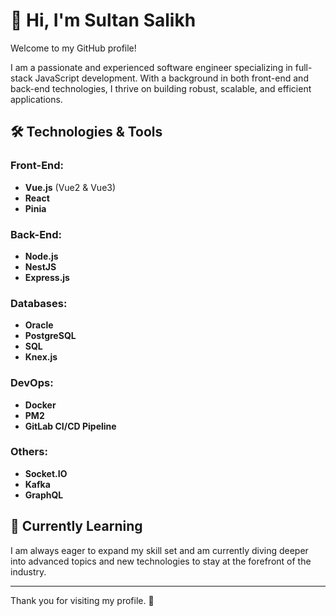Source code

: # 👋 Hi, I'm Sultan Salikh

Welcome to my GitHub profile!

I am a passionate and experienced software engineer specializing in full-stack JavaScript development. With a background in both front-end and back-end technologies, I thrive on building robust, scalable, and efficient applications.

## 🛠️ Technologies & Tools

### Front-End:

- **Vue.js** (Vue2 & Vue3)
- **React**
- **Pinia**

### Back-End:

- **Node.js**
- **NestJS**
- **Express.js**

### Databases:

- **Oracle**
- **PostgreSQL**
- **SQL**
- **Knex.js**

### DevOps:

- **Docker**
- **PM2**
- **GitLab CI/CD Pipeline**

### Others:

- **Socket.IO**
- **Kafka**
- **GraphQL**

## 🌱 Currently Learning

I am always eager to expand my skill set and am currently diving deeper into advanced topics and new technologies to stay at the forefront of the industry.

---

Thank you for visiting my profile. 🚀

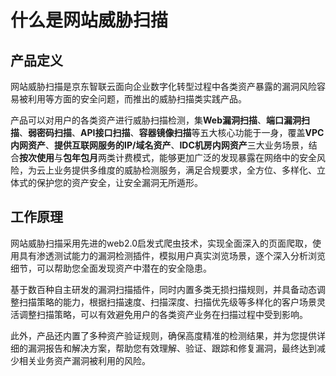 # 什么是网站威胁扫描

## 产品定义

网站威胁扫描是京东智联云面向企业数字化转型过程中各类资产暴露的漏洞风险容易被利用等方面的安全问题，而推出的威胁扫描类实践产品。

产品可以对用户的各类资产进行威胁扫描检测，集**Web漏洞扫描**、**端口漏洞扫描**、**弱密码扫描**、**API接口扫描**、**容器镜像扫描**等五大核心功能于一身，覆盖**VPC内网资产**、**提供互联网服务的IP/域名资产**、**IDC机房内网资产**三大业务场景，结合**按次使用**与**包年包月**两类计费模式，能够更加广泛的发现暴露在网络中的安全风险，为云上业务提供多维度的威胁检测服务，满足合规要求，全方位、多样化、立体式的保护您的资产安全，让安全漏洞无所遁形。

## 工作原理

网站威胁扫描采用先进的web2.0启发式爬虫技术，实现全面深入的页面爬取，使用具有渗透测试能力的漏洞检测插件，模拟用户真实浏览场景，逐个深入分析浏览细节，可以帮助您全面发现资产中潜在的安全隐患。

基于数百种自主研发的漏洞扫描插件，同时内置多类无损扫描规则，并具备动态调整扫描策略的能力，根据扫描速度、扫描深度、扫描优先级等多样化的客户场景灵活调整扫描策略，可以有效避免用户的各类资产业务在扫描过程中受到影响。

此外，产品还内置了多种资产验证规则，确保高度精准的检测结果，并为您提供详细的漏洞报告和解决方案，帮助您有效理解、验证、跟踪和修复漏洞，最终达到减少相关业务资产漏洞被利用的风险。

+++

Brief: Go back to the entries above and restate word for word every line from the first through the one that contains "- **Oracle**", leaving the pictures behind.

Result for this task:
Source code

: # 👋 Hi, I'm Sultan Salikh

Welcome to my GitHub profile!

I am a passionate and experienced software engineer specializing in full-stack JavaScript development. With a background in both front-end and back-end technologies, I thrive on building robust, scalable, and efficient applications.

## 🛠️ Technologies & Tools

### Front-End:

- **Vue.js** (Vue2 & Vue3)
- **React**
- **Pinia**

### Back-End:

- **Node.js**
- **NestJS**
- **Express.js**

### Databases:

- **Oracle**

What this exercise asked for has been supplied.